Do ponto de vista da história da alimentação o século XIX trouxe mudanças importantes. É neste período em que a indústria alimentícia se desenvolve, deixando que alguns produtos ditos intermediários (farinhas, óleos, etc.), antes produzidos artesanalmente passassem a ser fabricados em grandes quantidades. Tal processo se mostrou importante em função da necessidade de alimentar as famílias de trabalhadores urbanos, pois como afirma Jean Louis Flandrin, na “sequência da Revolução Industrial e do êxodo rural, um número crescente de mulheres foi trabalhar na fábrica ou em escritórios, tornando-se menos fácil para elas combinar atividades profissionais e domésticas” (Flandrin, 2018: 701). Juntamente com a chamada “revolução agrícola” do século XIX, a indústria alimentícia contribuiu para a redução das sucessivas crises de fome tanto na Europa, quanto na América.

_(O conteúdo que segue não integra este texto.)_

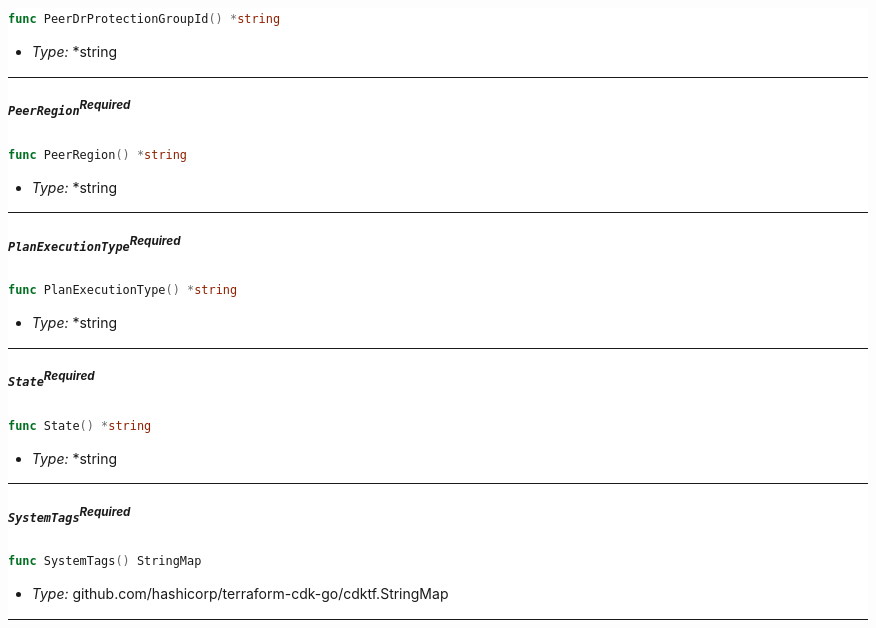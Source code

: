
 ```go
func PeerDrProtectionGroupId() *string
```

- *Type:* *string

---

##### `PeerRegion`<sup>Required</sup> <a name="PeerRegion" id="rhizo-co-terraform-provider-oci.disasterRecoveryDrPlanExecution.DisasterRecoveryDrPlanExecution.property.peerRegion"></a>

```go
func PeerRegion() *string
```

- *Type:* *string

---

##### `PlanExecutionType`<sup>Required</sup> <a name="PlanExecutionType" id="rhizo-co-terraform-provider-oci.disasterRecoveryDrPlanExecution.DisasterRecoveryDrPlanExecution.property.planExecutionType"></a>

```go
func PlanExecutionType() *string
```

- *Type:* *string

---

##### `State`<sup>Required</sup> <a name="State" id="rhizo-co-terraform-provider-oci.disasterRecoveryDrPlanExecution.DisasterRecoveryDrPlanExecution.property.state"></a>

```go
func State() *string
```

- *Type:* *string

---

##### `SystemTags`<sup>Required</sup> <a name="SystemTags" id="rhizo-co-terraform-provider-oci.disasterRecoveryDrPlanExecution.DisasterRecoveryDrPlanExecution.property.systemTags"></a>

```go
func SystemTags() StringMap
```

- *Type:* github.com/hashicorp/terraform-cdk-go/cdktf.StringMap

---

É nesse cenário que o leite e as farinhas ganham importância na preocupação de médicos no que tange à alimentação da criança.
Mas para isso era preciso resolver a questão da conservação dos produtos: os açúcares – inclusive o malte amplamente usado nas farinhas voltadas às crianças, tanto como conservante como fortificante, tal qual o caso do Ovomaltine já referenciado. No caso do leite, a questão do risco da contaminação bacteriana era maior, os vagões refrigerados e as técnicas de pasteurização não eram suficientes para garantir a não contaminação no transporte do leite. O leite condensado (açucarado) era o que melhor se conservava o que fez surgir diversas indústrias na Europa Central, notadamente Suíça e Alemanha, sendo a mais importante aquela fundada no Cantão do Vaud, na comuna de Cham, pelos irmãos Charles e George Page – a Anglo Swiss Condensed Milk, que em 1905 seria reunida na fábrica criada pelo químico alemão Henri Nestlé na cidade de Vevey, no mesmo cantão du Vaud na Suíça, dando origem a Nestlé and Anglo Swiss Condensed Milk Co. (Pedrocco, 2018).